Creedence had nine Top 10 songs and two No. 1 albums in the span of just a couple of years, giving them a sleeper case for the title of biggest American band in the late ’60s/early ’70s. “They literally had to expand airports to accommodate them,” John Lingan, author of the 2022 CCR biography “A Song for Everyone,” told me, in reference to the accommodations made for the band’s private jet on a 1970 European tour. “They were just a massive, massive group.” Yet the relationship between Creedence and Fantasy was so dysfunctional that, in 1980, Fogerty relinquished his royalties in order to be freed from the contract. (The royalties were restored in 2004, after Fantasy was sold to Concord Music Group.) Fogerty’s ranch may be palatial, but in some sense, it should probably be bigger.

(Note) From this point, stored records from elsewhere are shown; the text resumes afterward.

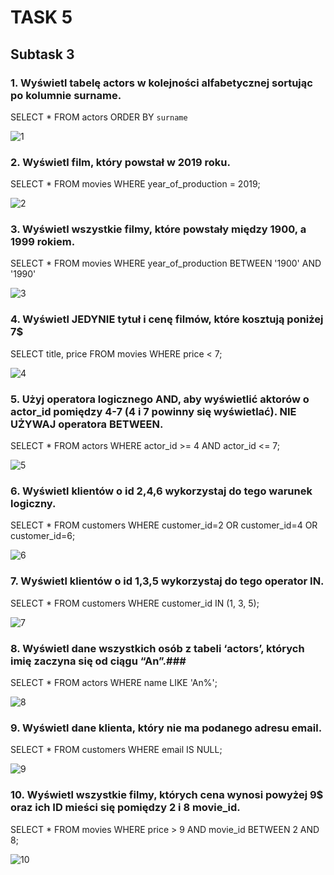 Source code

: # TASK 5 #

## Subtask 3 ##


### 1. Wyświetl tabelę actors w kolejności alfabetycznej sortując po kolumnie surname. ###
 
SELECT * FROM actors ORDER BY `surname`

![1](https://user-images.githubusercontent.com/122802548/218280761-d58a0590-09c4-4195-8549-90c23ad958a0.jpg)


### 2. Wyświetl film, który powstał w 2019 roku. ###

SELECT * FROM movies WHERE year_of_production = 2019;

![2](https://user-images.githubusercontent.com/122802548/218280789-a8a7b938-3c95-4bd8-b644-f35d862af9e4.jpg)


### 3. Wyświetl wszystkie filmy, które powstały między 1900, a 1999 rokiem. ###

SELECT * FROM movies WHERE year_of_production BETWEEN '1900' AND '1990'

![3](https://user-images.githubusercontent.com/122802548/218280802-37457bf5-5eeb-412b-998d-53af54f1b11e.jpg)


### 4. Wyświetl JEDYNIE tytuł i cenę filmów, które kosztują poniżej 7$ ###

SELECT title, price FROM movies WHERE price < 7;

![4](https://user-images.githubusercontent.com/122802548/218280817-c4b9bc88-3279-44e3-b3b4-7dc22e0697a2.jpg)


### 5. Użyj operatora logicznego AND, aby wyświetlić aktorów o actor_id pomiędzy 4-7 (4 i 7 powinny się wyświetlać). NIE UŻYWAJ operatora BETWEEN. ###

SELECT * FROM actors WHERE actor_id >= 4 AND actor_id <= 7;

![5](https://user-images.githubusercontent.com/122802548/218280828-345953d2-3e2a-4c3f-89b6-afd3bd47d0f8.jpg)


### 6. Wyświetl klientów o id 2,4,6 wykorzystaj do tego warunek logiczny. ###

SELECT * FROM customers WHERE customer_id=2 OR customer_id=4 OR customer_id=6;

![6](https://user-images.githubusercontent.com/122802548/218280836-0fbd9b5d-04c0-462e-b032-e39a1737c978.jpg)


### 7. Wyświetl klientów o id 1,3,5 wykorzystaj do tego operator IN. ###

SELECT * FROM customers WHERE customer_id IN (1, 3, 5);

![7](https://user-images.githubusercontent.com/122802548/218280845-8a61f4b7-0831-4110-bf21-e3567ce53c53.jpg)


### 8. Wyświetl dane wszystkich osób z tabeli ‘actors’, których imię zaczyna się od ciągu “An”.###

SELECT * FROM actors WHERE name LIKE 'An%';

![8](https://user-images.githubusercontent.com/122802548/218280894-b8540eac-68bf-4046-8167-c7c0c8f77db7.jpg)


### 9. Wyświetl dane klienta, który nie ma podanego adresu email. ###

SELECT * FROM customers WHERE email IS NULL;

![9](https://user-images.githubusercontent.com/122802548/218280917-fef58ab1-3056-43a0-b0a0-b0d5532db082.jpg)


### 10. Wyświetl wszystkie filmy, których cena wynosi powyżej 9$ oraz ich ID mieści się pomiędzy 2 i 8 movie_id. ###

SELECT * FROM movies WHERE price > 9 AND movie_id BETWEEN 2 AND 8;

![10](https://user-images.githubusercontent.com/122802548/218280935-aca93e8a-6d81-479c-9116-83e17c1da971.jpg)

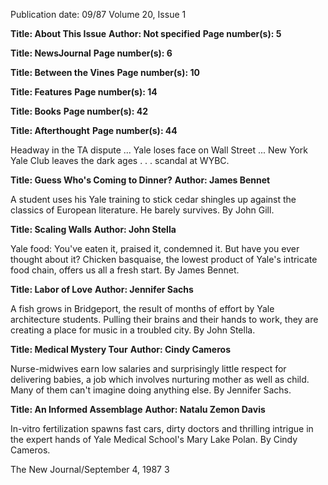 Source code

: Publication date: 09/87
Volume 20, Issue 1

**Title: About This Issue**
**Author: Not specified**
**Page number(s): 5**


**Title: NewsJournal**
**Page number(s): 6**


**Title: Between the Vines**
**Page number(s): 10**


**Title: Features**
**Page number(s): 14**


**Title: Books**
**Page number(s): 42**


**Title: Afterthought**
**Page number(s): 44**


Headway in the TA dispute ... Yale loses face on Wall Street ... New York Yale 
Club leaves the dark ages . . . scandal at WYBC.


**Title: Guess Who's Coming to Dinner?**
**Author: James Bennet**

A student uses his Yale training to stick cedar shingles up against the classics of 
European literature. He barely survives. By John Gill.


**Title: Scaling Walls**
**Author: John Stella**

Yale food: You've eaten it, praised it, condemned it. But have you ever thought about it? 
Chicken basquaise, the lowest product of Yale's intricate food chain, offers us all a fresh 
start. By James Bennet.



**Title: Labor of Love**
**Author: Jennifer Sachs**

A fish grows in Bridgeport, the result of months of effort by Yale architecture students. 
Pulling their brains and their hands to work, they are creating a place for music in a 
troubled city. By John Stella.


**Title: Medical Mystery Tour**
**Author: Cindy Cameros**

Nurse-midwives earn low salaries and surprisingly little respect for delivering babies, a 
job which involves nurturing mother as well as child. Many of them can't imagine doing 
anything else. By Jennifer Sachs.


**Title: An Informed Assemblage**
**Author: Natalu Zemon Davis**

In-vitro fertilization spawns fast cars, dirty doctors and thrilling intrigue in the expert 
hands of Yale Medical School's Mary Lake Polan. By Cindy Cameros.


The New Journal/September 4, 1987 3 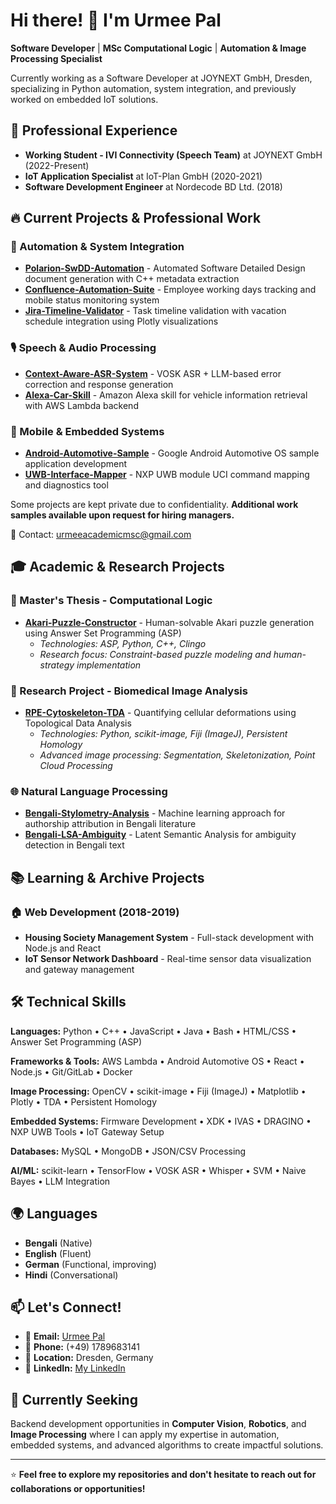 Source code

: ﻿# Hi there! 👋 I'm Urmee Pal

**Software Developer** | **MSc Computational Logic** | **Automation & Image Processing Specialist**

Currently working as a Software Developer at JOYNEXT GmbH, Dresden, specializing in Python automation, system integration, and previously worked on embedded IoT solutions. 

## 🚀 Professional Experience
- **Working Student - IVI Connectivity (Speech Team)** at JOYNEXT GmbH (2022-Present)
- **IoT Application Specialist** at IoT-Plan GmbH (2020-2021)
- **Software Development Engineer** at Nordecode BD Ltd. (2018)

## 🔥 Current Projects & Professional Work

### 🤖 Automation & System Integration
- **[Polarion-SwDD-Automation](link-if-available)** - Automated Software Detailed Design document generation with C++ metadata extraction
- **[Confluence-Automation-Suite](link-if-available)** - Employee working days tracking and mobile status monitoring system
- **[Jira-Timeline-Validator](link-if-available)** - Task timeline validation with vacation schedule integration using Plotly visualizations

### 🎙️ Speech & Audio Processing
- **[Context-Aware-ASR-System](link-if-available)** - VOSK ASR + LLM-based error correction and response generation
- **[Alexa-Car-Skill](link-if-available)** - Amazon Alexa skill for vehicle information retrieval with AWS Lambda backend

### 📱 Mobile & Embedded Systems
- **[Android-Automotive-Sample](link-if-available)** - Google Android Automotive OS sample application development
- **[UWB-Interface-Mapper](link-if-available)** - NXP UWB module UCI command mapping and diagnostics tool


Some projects are kept private due to confidentiality. 
**Additional work samples available upon request for hiring managers.**

📧 Contact: urmeeacademicmsc@gmail.com

## 🎓 Academic & Research Projects

### 🧠 Master's Thesis - Computational Logic
- **[Akari-Puzzle-Constructor](link-to-thesis-repo)** - Human-solvable Akari puzzle generation using Answer Set Programming (ASP)
  - *Technologies: ASP, Python, C++, Clingo*
  - *Research focus: Constraint-based puzzle modeling and human-strategy implementation*

### 🔬 Research Project - Biomedical Image Analysis
- **[RPE-Cytoskeleton-TDA](link-to-research-repo)** - Quantifying cellular deformations using Topological Data Analysis
  - *Technologies: Python, scikit-image, Fiji (ImageJ), Persistent Homology*
  - *Advanced image processing: Segmentation, Skeletonization, Point Cloud Processing*

### 🌐 Natural Language Processing
- **[Bengali-Stylometry-Analysis](link-if-available)** - Machine learning approach for authorship attribution in Bengali literature
- **[Bengali-LSA-Ambiguity](link-if-available)** - Latent Semantic Analysis for ambiguity detection in Bengali text

## 📚 Learning & Archive Projects

### 🏠 Web Development (2018-2019)
- **Housing Society Management System** - Full-stack development with Node.js and React
- **IoT Sensor Network Dashboard** - Real-time sensor data visualization and gateway management

## 🛠️ Technical Skills

**Languages:** Python • C++ • JavaScript • Java • Bash • HTML/CSS • Answer Set Programming (ASP)

**Frameworks & Tools:** AWS Lambda • Android Automotive OS • React • Node.js • Git/GitLab • Docker

**Image Processing:** OpenCV • scikit-image • Fiji (ImageJ) • Matplotlib • Plotly • TDA • Persistent Homology

**Embedded Systems:** Firmware Development • XDK • IVAS • DRAGINO • NXP UWB Tools • IoT Gateway Setup

**Databases:** MySQL • MongoDB • JSON/CSV Processing

**AI/ML:** scikit-learn • TensorFlow • VOSK ASR • Whisper • SVM • Naive Bayes • LLM Integration

## 🌍 Languages
- **Bengali** (Native)
- **English** (Fluent)
- **German** (Functional, improving)
- **Hindi** (Conversational)

## 📫 Let's Connect!
- 📧 **Email:** [Urmee Pal](mailto:urmeeacademicmsc@gmail.com)
- 📱 **Phone:** (+49) 1789683141
- 📍 **Location:** Dresden, Germany
- 💼 **LinkedIn:** [My LinkedIn](https://www.linkedin.com/in/urmee-pal)

## 🎯 Currently Seeking
Backend development opportunities in **Computer Vision**, **Robotics**, and **Image Processing** where I can apply my expertise in automation, embedded systems, and advanced algorithms to create impactful solutions.

---

⭐ **Feel free to explore my repositories and don't hesitate to reach out for collaborations or opportunities!**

It took no less than the prodding of Bob Dylan at a show in 1987 for Fogerty to even begin playing Creedence songs again — Dylan told Fogerty, “If you don’t do ‘Proud Mary,’ everybody’s gonna think it’s a Tina Turner song” — which marked the beginning of a willingness to embrace his most beloved songs. And after the recent victory of buying back a majority stake of his CCR publishing rights from Concord, he is finally in a decidedly peaceful era.

A four-piece rock band pose for a photo, circa 1970.
Creedence Clearwater Revival circa 1970, from left, Doug Clifford, Tom Fogerty, John Fogerty and Stu Cook.
(Michael Ochs Archives/Getty Images)

Fogerty is currently wrapping up what’s been billed as the Celebration Tour, joyously playing CCR classics like “Who’ll Stop the Rain” and “Down on the Corner” — songs he first toured around the world in his early 20s, utilizing one of the greatest howls in rock history. But in this iteration, he plays those songs in a band that includes two of his sons, Shane and Tyler Fogerty, who help their father reach the notes that are no longer quite as easy for him to get to these days. Fifty-plus years since Tom quit the group, leading to the quick demise of Creedence, John Fogerty is once again in a family band.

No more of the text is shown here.